Channel Island domiciles Jersey and Guernsey have signed agreements with the UK that will provide HM Treasury more tax information on overseas accounts owned by UK citizens. The bill mirrors the US’ Foreign Accounts Tax Compliance Act (FATCA).
Under the UK’s scheme (dubbed by some commentators “son-of-FATCA”) GPs with funds domiciled in British overseas territories and crown dependencies, such as Guernsey, Jersey and the Isle of Man, must comply with the law.
UK tax authorities have given Channel Island-based GPs until May 31 2016 to supply 2014-2015 tax information on their UK LPs to local tax authorities.
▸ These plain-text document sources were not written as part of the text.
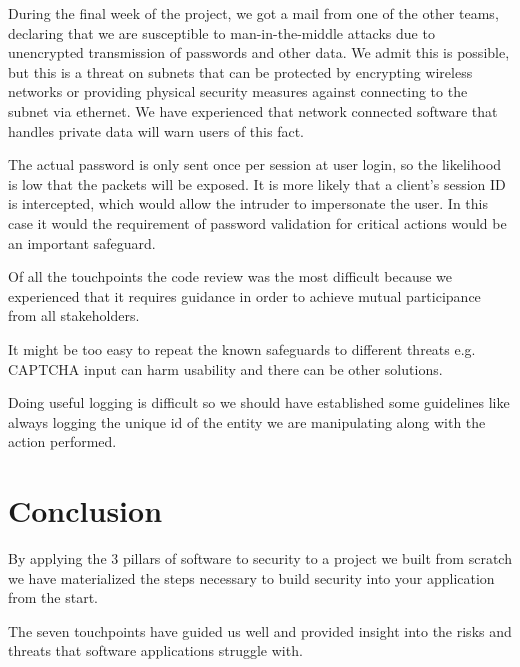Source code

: \documentclass[a4paper]{article}
\begin{document}
During the final week of the project, we got a mail from one of the other teams, declaring that we are susceptible to man-in-the-middle attacks due to unencrypted transmission of passwords and other data. We admit this is possible, but this is a threat on subnets that can be protected by encrypting wireless networks or providing physical security measures against connecting to the subnet via ethernet. We have experienced that network connected software that handles private data will warn users of this fact.

The actual password is only sent once per session at user login, so the likelihood is low that the packets will be exposed. It is more likely that a client's session ID is intercepted, which would allow the intruder to impersonate the user. In this case it would the requirement of password validation for critical actions would be an important safeguard.

Of all the touchpoints the code review was the most difficult because we experienced that it requires guidance in order to achieve mutual participance from all stakeholders.

It might be too easy to repeat the known safeguards to different threats e.g. CAPTCHA input can harm usability and there can be other solutions. 

Doing useful logging is difficult so we should have established some guidelines like always logging the unique id of the entity we are manipulating along with the action performed.


\section{Conclusion}

By applying the 3 pillars of software to security to a project we built from scratch we have materialized the steps necessary to build security into your application from the start.

The seven touchpoints have guided us well and provided insight into the risks and threats that software applications struggle with.

\end{document}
Only UK LP tax information recorded on or after 30 June 2014 will be subject to reporting, meaning LPs' 2013 tax information will not need to be reported, according to HMRC.
Guernsey and Jersey follow the Isle of Man which signed a UK FATCA agreement earlier this month.
Other domiciles that must sign UK FATCA-style agreements include the Anguilla, Bermuda, the British Virgin Islands, the Cayman Islands, Gibraltar, Montserrat and the Turks and Caicos Islands.
The agreements were signed in London on Tuesday by Guernsey Chief Minister Peter Harwood, Jersey Chief Minister Ian Gorst and HM Treasury Exchequer Secretary David Gauke.
“From an industry perspective, we know there is work to be done in the coming months to ensure we meet the operational requirements of the UK [FATCA agreement]. However, the agreement will also help to strengthen our reputation in key markets abroad,” said in a statement Geoff Cook, chief executive of Jersey Finance.
The governments agreed to exchange tax information under a ‘Model I’ intergovernmental agreement.
Model I allows Channel Island-based fund managers to report tax information to local officials, who can relay that information on their behalf to HMRC. Under a “Model II” arrangement, GPs would report directly to HMRC.